- TASK PROMPT -
Those lines of the records that contain "textbf" are to be located and copied.

Saved data entries:

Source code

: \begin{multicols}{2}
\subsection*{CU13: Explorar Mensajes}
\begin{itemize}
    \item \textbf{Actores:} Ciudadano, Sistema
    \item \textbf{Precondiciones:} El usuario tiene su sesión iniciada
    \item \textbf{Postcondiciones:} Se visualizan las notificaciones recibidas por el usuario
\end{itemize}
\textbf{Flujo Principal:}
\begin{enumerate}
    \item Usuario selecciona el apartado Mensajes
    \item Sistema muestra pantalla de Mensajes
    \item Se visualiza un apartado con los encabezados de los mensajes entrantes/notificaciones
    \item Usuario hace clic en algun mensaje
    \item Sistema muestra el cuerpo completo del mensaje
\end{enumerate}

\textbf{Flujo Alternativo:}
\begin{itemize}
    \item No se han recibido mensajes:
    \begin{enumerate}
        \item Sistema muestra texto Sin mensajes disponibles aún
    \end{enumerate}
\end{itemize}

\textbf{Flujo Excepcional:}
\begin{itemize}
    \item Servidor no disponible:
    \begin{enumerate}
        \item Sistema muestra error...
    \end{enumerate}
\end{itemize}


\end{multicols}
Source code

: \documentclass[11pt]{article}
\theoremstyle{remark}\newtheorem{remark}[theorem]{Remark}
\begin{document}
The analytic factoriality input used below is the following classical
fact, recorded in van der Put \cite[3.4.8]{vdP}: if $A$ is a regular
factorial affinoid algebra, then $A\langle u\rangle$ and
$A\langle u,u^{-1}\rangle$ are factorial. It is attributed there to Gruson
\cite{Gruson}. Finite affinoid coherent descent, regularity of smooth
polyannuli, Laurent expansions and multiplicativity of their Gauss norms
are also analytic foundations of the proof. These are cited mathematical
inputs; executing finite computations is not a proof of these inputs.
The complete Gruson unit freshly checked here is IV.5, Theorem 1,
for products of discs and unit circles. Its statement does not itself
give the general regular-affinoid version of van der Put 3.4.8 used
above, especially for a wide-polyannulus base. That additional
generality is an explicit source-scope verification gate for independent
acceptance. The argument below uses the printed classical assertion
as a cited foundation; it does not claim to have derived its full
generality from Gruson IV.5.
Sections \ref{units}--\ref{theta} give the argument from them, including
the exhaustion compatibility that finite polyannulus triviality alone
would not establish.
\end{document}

- FINISHED TASK -
    \item \textbf{Actores:} Ciudadano, Sistema
    \item \textbf{Precondiciones:} El usuario tiene su sesión iniciada
    \item \textbf{Postcondiciones:} Se visualizan las notificaciones recibidas por el usuario
\textbf{Flujo Principal:}
\textbf{Flujo Alternativo:}
\textbf{Flujo Excepcional:}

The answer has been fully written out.